ENTRIES SUPPLIED:
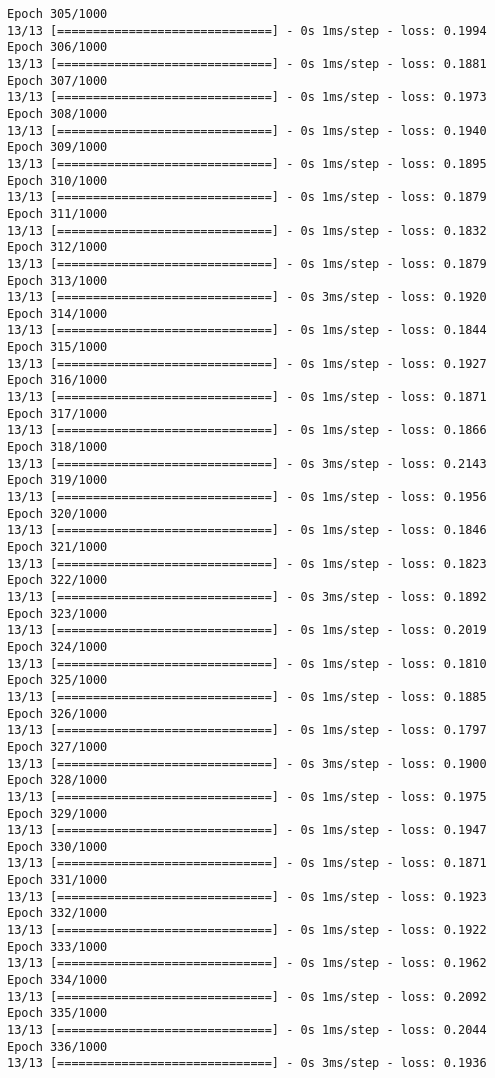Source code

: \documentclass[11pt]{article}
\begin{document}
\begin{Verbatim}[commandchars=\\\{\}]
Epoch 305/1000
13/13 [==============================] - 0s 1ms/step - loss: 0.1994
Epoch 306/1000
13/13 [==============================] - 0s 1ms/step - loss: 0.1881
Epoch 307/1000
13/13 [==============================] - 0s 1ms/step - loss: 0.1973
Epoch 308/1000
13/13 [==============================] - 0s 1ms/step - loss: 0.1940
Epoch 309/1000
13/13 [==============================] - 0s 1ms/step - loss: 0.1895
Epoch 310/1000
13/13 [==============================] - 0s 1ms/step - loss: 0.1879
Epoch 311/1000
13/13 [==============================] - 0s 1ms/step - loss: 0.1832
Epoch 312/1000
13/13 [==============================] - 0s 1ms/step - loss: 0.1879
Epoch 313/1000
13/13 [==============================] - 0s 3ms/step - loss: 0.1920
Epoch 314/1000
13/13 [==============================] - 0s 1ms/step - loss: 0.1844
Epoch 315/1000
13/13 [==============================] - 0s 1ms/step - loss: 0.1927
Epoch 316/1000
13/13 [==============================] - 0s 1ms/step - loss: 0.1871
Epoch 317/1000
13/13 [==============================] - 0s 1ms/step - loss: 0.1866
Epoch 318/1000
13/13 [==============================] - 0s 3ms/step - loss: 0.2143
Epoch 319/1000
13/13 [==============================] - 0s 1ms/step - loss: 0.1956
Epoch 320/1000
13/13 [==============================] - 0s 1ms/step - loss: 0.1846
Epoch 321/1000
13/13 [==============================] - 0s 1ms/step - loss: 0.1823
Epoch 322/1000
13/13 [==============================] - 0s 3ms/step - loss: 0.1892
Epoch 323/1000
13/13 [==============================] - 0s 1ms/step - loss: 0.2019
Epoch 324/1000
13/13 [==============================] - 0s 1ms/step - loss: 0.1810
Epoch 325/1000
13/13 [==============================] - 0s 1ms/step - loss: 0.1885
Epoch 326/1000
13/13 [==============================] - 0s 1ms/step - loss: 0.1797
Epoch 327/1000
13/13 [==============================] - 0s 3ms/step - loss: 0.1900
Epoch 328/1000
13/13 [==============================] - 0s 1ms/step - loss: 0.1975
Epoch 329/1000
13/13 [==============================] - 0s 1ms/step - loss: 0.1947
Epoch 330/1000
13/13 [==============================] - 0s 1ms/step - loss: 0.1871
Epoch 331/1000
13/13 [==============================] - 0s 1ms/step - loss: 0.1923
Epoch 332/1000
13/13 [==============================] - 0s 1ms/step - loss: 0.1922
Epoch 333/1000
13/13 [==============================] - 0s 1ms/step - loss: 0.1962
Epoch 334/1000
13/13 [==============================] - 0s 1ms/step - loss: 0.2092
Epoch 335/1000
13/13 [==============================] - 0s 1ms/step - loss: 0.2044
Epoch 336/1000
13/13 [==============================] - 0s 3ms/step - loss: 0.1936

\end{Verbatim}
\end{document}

* * *

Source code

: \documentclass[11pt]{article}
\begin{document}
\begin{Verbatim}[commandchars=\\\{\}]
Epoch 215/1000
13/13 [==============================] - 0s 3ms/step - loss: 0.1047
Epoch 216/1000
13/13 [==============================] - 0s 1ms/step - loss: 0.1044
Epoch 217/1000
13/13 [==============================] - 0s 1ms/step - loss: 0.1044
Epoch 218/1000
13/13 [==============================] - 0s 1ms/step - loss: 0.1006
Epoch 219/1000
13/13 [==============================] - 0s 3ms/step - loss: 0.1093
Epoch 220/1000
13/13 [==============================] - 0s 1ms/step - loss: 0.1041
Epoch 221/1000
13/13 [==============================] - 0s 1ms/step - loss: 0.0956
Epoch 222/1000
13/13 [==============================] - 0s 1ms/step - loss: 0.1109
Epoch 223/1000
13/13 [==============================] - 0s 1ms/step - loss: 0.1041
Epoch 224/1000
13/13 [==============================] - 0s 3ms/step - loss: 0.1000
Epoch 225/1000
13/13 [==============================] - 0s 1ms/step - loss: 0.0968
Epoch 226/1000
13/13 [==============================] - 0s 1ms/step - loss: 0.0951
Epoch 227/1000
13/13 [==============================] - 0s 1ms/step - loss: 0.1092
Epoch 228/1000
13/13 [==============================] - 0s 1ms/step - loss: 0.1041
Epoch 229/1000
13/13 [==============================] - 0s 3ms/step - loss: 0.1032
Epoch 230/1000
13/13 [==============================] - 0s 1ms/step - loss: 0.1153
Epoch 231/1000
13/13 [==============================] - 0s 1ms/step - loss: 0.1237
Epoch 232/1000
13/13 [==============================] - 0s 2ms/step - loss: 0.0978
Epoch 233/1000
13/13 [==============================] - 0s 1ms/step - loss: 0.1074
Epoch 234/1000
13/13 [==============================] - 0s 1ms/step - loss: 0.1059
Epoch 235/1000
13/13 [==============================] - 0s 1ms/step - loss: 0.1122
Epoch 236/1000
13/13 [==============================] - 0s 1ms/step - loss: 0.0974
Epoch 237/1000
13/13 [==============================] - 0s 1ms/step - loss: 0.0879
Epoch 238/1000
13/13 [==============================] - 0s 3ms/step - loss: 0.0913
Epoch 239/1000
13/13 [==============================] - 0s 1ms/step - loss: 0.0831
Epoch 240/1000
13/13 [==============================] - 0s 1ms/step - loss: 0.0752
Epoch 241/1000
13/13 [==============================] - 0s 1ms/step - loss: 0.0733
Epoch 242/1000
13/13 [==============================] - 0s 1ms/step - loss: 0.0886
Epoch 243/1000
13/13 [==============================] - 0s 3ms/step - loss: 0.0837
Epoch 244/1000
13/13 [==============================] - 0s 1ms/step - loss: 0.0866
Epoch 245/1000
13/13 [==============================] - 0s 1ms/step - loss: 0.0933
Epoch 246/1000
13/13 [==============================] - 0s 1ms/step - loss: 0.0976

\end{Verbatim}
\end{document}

==

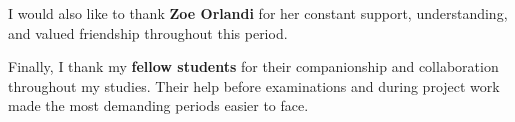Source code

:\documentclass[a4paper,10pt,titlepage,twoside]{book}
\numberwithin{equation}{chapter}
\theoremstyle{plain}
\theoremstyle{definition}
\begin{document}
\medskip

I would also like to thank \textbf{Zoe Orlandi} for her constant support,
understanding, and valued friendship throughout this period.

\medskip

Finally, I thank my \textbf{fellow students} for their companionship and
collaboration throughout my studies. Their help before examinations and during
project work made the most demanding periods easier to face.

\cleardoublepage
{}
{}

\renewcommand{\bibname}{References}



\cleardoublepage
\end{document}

WORK ORDER: Within the material above, transcribe exactly the lines that run from the line holding "Epoch 314/1000" through the line holding "Epoch 317/1000".

TASK RESPONSE:
Epoch 314/1000
13/13 [==============================] - 0s 1ms/step - loss: 0.1844
Epoch 315/1000
13/13 [==============================] - 0s 1ms/step - loss: 0.1927
Epoch 316/1000
13/13 [==============================] - 0s 1ms/step - loss: 0.1871
Epoch 317/1000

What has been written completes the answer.